If you look into the error log /tmp/nginx-test-haskell-error.log, you will find a zillion number of HttpExceptionRequest errors with messages Error while getting factorial …, but more interesting are messages with failed to create async event channel for future async result, skipping IO task (24: Too many open files). There should be four such messages: they are the real cause of the four errors. We can evaluate the number of open file descriptors needed for running 8 simultaneous calculations of factorial 100. Every request creates 99 nested subrequests ($1 + 99 = 100$), each of them creates 2 TCP sockets for the Haskell HTTP client and the Nginx HTTP server, add to this 1 eventfd channel for Haskell/Nginx communication. Altogether $3 \cdot 100 = 300$ open file descriptors for a single request at the peak, or $8 \cdot 300 = 2400$ open file descriptors for 8 simultaneous calculations at the peak which is more than 2 times bigger than the value of worker_connections we set (1024). The same story with Fibonacci numbers: each sub-calculation is sequential and nevertheless asynchronous. This means that the bigger the number, the longer time to complete the whole calculation, on the other hand, independent calculations work in parallel and may exhaust open file descriptors as fast as factorial calculations.

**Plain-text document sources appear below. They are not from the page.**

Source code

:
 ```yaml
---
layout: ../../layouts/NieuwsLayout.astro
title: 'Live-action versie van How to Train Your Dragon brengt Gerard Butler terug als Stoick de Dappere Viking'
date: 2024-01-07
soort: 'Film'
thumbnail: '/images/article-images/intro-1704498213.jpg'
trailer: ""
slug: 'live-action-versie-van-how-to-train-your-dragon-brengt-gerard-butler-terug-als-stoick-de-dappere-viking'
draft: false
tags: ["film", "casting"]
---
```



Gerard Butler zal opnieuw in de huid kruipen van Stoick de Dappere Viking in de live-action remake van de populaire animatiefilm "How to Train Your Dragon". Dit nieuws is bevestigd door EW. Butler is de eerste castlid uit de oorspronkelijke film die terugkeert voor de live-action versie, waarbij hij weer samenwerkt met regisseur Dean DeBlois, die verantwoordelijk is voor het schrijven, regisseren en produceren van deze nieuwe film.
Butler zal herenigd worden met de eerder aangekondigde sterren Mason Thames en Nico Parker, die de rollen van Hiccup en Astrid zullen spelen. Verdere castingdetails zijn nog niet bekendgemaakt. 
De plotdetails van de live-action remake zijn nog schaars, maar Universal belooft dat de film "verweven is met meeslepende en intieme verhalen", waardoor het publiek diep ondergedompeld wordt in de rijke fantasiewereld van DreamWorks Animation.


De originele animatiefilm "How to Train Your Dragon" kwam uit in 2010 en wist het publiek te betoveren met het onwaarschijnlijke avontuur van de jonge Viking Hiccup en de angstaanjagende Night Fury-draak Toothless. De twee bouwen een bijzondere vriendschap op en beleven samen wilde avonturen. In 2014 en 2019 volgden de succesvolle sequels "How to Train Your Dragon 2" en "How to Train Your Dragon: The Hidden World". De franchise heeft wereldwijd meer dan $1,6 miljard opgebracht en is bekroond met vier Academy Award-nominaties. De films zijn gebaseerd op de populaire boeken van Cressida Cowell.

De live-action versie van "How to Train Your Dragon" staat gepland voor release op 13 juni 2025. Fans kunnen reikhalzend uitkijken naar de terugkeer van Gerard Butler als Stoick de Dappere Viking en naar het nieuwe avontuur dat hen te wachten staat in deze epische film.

time curl 'http://localhost:8010/Fibonacci?v=10'
55

real    0m0,113s
user    0m0,016s
sys     0m0,005s

time curl 'http://localhost:8010/Fibonacci?v=20'
6765

real    0m7,539s
user    0m0,007s
sys     0m0,004s

The parallel computation shall bring a real TCP storm.

for i in {1..8} ; do curl 'http://localhost:8010/Fibonacci?v=20' & done
6765
6765
6765
6765
6765
6765
6765
6765

This added to the access log 175128 new records! Notice that this time there were no errors as far as depth 20 is not enough to exhaust open file descriptors.